Before diving into product-level investigations, I wanted to get a sense for how the restaurants were doing as a whole, and particularly in relation to the impact of COVID on overall sales. The data available for most of the restaurants spanned from just before the beginning of 2019 up through the end of July 2021. This meant that I was fortunate enough to have 2019 as a full “normal” year prior to the onset of COVID in 2020. The Tableau visualizations below represent gross orders by volume for the top 100 selling entrees or main dishes.

SALES BY DAY OF THE WEEK

I first took a look at sales trends by day of the week. The three layered clusters of line graphs represent one year each, 2019, 2020, and 2021. Each restaurant branch’s data is represented by the variously colored lines (restaurant names/locations have been coded for anonymity).

For the most part, the gross sales trends tell us what we would generally expect for a mostly dine-in restaurant - weekday sales Monday through Thursday remain fairly steady and then rise substantially over the weekend. Most restaurants peak on Friday with Saturday being a close second.

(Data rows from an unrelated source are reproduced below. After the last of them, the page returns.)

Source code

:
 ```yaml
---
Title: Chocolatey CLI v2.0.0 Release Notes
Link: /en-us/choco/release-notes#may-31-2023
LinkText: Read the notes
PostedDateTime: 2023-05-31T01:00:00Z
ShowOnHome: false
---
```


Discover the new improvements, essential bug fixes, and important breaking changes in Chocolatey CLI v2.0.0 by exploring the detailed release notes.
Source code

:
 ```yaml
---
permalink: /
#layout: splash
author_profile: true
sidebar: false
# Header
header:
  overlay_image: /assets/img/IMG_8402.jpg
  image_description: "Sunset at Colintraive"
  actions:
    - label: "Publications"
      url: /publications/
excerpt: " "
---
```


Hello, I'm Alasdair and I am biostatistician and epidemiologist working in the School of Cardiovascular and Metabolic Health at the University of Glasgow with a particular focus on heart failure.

Only M3 (in light teal) has a significant increase from Friday to Saturday. Since M3 is located in a popular weekend getaway destination, it makes sense that visitors would travel on Friday and use Saturday for their evening to dine out.

C1 in dark blue also catches the attention as the only branch that has better sales on Sunday than on Saturday. It would be interesting to explore this further to learn what is the reason for the increase.

SALES BY TIME OF DAY

Slicing the sales data from another direction, we can see similarly predictable results for sales volume by time of day, with the dinner and lunch rushes being represented by the two humps in the line graphs below.

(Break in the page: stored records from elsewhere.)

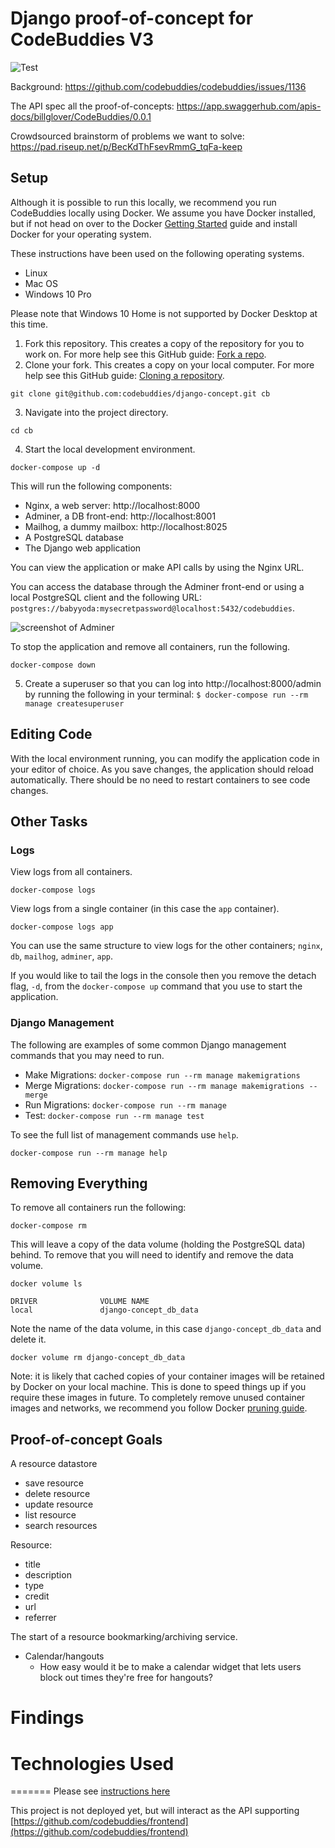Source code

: # Django proof-of-concept for CodeBuddies V3

![Test](https://github.com/codebuddies/django-concept/workflows/Test/badge.svg)

Background: https://github.com/codebuddies/codebuddies/issues/1136

The API spec all the proof-of-concepts: https://app.swaggerhub.com/apis-docs/billglover/CodeBuddies/0.0.1

Crowdsourced brainstorm of problems we want to solve: https://pad.riseup.net/p/BecKdThFsevRmmG_tqFa-keep

## Setup

Although it is possible to run this locally, we recommend you run CodeBuddies locally using Docker. We assume you have Docker installed, but if not head on over to the Docker [Getting Started](https://www.docker.com/products/docker-desktop) guide and install Docker for your operating system.

These instructions have been used on the following operating systems.

* Linux
* Mac OS
* Windows 10 Pro

Please note that Windows 10 Home is not supported by Docker Desktop at this time.

1. Fork this repository. This creates a copy of the repository for you to work on. For more help see this GitHub guide: [Fork a repo](https://help.github.com/en/github/getting-started-with-github/fork-a-repo).
2. Clone your fork. This creates a copy on your local computer. For more help see this GitHub guide: [Cloning a repository](https://help.github.com/en/github/creating-cloning-and-archiving-repositories/cloning-a-repository).

```plain
git clone git@github.com:codebuddies/django-concept.git cb
```

3. Navigate into the project directory.

```plain
cd cb
```

4. Start the local development environment.

```plain
docker-compose up -d
```

This will run the following components:

- Nginx, a web server: http://localhost:8000
- Adminer, a DB front-end: http://localhost:8001
- Mailhog, a dummy mailbox: http://localhost:8025
- A PostgreSQL database
- The Django web application

You can view the application or make API calls by using the Nginx URL.

You can access the database through the Adminer front-end or using a local PostgreSQL client and the following URL: `postgres://babyyoda:mysecretpassword@localhost:5432/codebuddies`.

![screenshot of Adminer](https://i.imgur.com/Dtg5Yel.png)

To stop the application and remove all containers, run the following.

```plain
docker-compose down
```

5. Create a superuser so that you can log into http://localhost:8000/admin by running the following in your terminal: `$ docker-compose run --rm manage createsuperuser`

## Editing Code

With the local environment running, you can modify the application code in your editor of choice. As you save changes, the application should reload automatically. There should be no need to restart containers to see code changes.

## Other Tasks

### Logs

View logs from all containers.

```plain
docker-compose logs
```

View logs from a single container (in this case the `app` container).

```plain
docker-compose logs app
```

You can use the same structure to view logs for the other containers; `nginx`, `db`, `mailhog`, `adminer`, `app`.

If you would like to tail the logs in the console then you remove the detach flag, `-d`, from the `docker-compose up` command that you use to start the application.

### Django Management

The following are examples of some common Django management commands that you may need to run.

* Make Migrations: `docker-compose run --rm manage makemigrations`
* Merge Migrations: `docker-compose run --rm manage makemigrations --merge`
* Run Migrations: `docker-compose run --rm manage`
* Test: `docker-compose run --rm manage test`

To see the full list of management commands use `help`.

```plain
docker-compose run --rm manage help
```

## Removing Everything

To remove all containers run the following:

```plain
docker-compose rm
```

This will leave a copy of the data volume (holding the PostgreSQL data) behind. To remove that you will need to identify and remove the data volume.

```plain
docker volume ls

DRIVER              VOLUME NAME
local               django-concept_db_data
```

Note the name of the data volume, in this case `django-concept_db_data` and delete it.

```plain
docker volume rm django-concept_db_data
```

Note: it is likely that cached copies of your container images will be retained by Docker on your local machine. This is done to speed things up if you require these images in future. To completely remove unused container images and networks, we recommend you follow Docker [pruning guide](https://docs.docker.com/config/pruning/).

## Proof-of-concept Goals

A resource datastore

- save resource
- delete resource
- update resource
- list resource
- search resources

Resource:

- title
- description
- type
- credit
- url
- referrer

The start of a resource bookmarking/archiving service.

- Calendar/hangouts
  - How easy would it be to make a calendar widget that lets users block out times they're free for hangouts?

# Findings

# Technologies Used
=======
Please see [instructions here](https://github.com/codebuddies/django-concept/wiki/Contribution-instructions)

This project is not deployed yet, but will interact as the API supporting [https://github.com/codebuddies/frontend](https://github.com/codebuddies/frontend)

A closer look at the shaded region shows some interesting changes between 2019 and the subsequent years. In 2019, the dinner rush had a clear peak at 6:00 PM for most of the restaurants. In 2020 and 2021, the sales volume at 5:00 PM is frequent comparable if not greater than the sales volume at 6:00 PM. What accounts for this shift to an earlier dinner rush?

One plausible theory has to do with the significant shift to delivery and take-out orders during various stretches of COVID shutdowns, when dine-in options were significantly restricted. If most people prefer to eat dinner at 6:00 PM, then perhaps they plan ahead by placing delivery and take-out orders earlier so that they can be ready to eat at 6:00 PM.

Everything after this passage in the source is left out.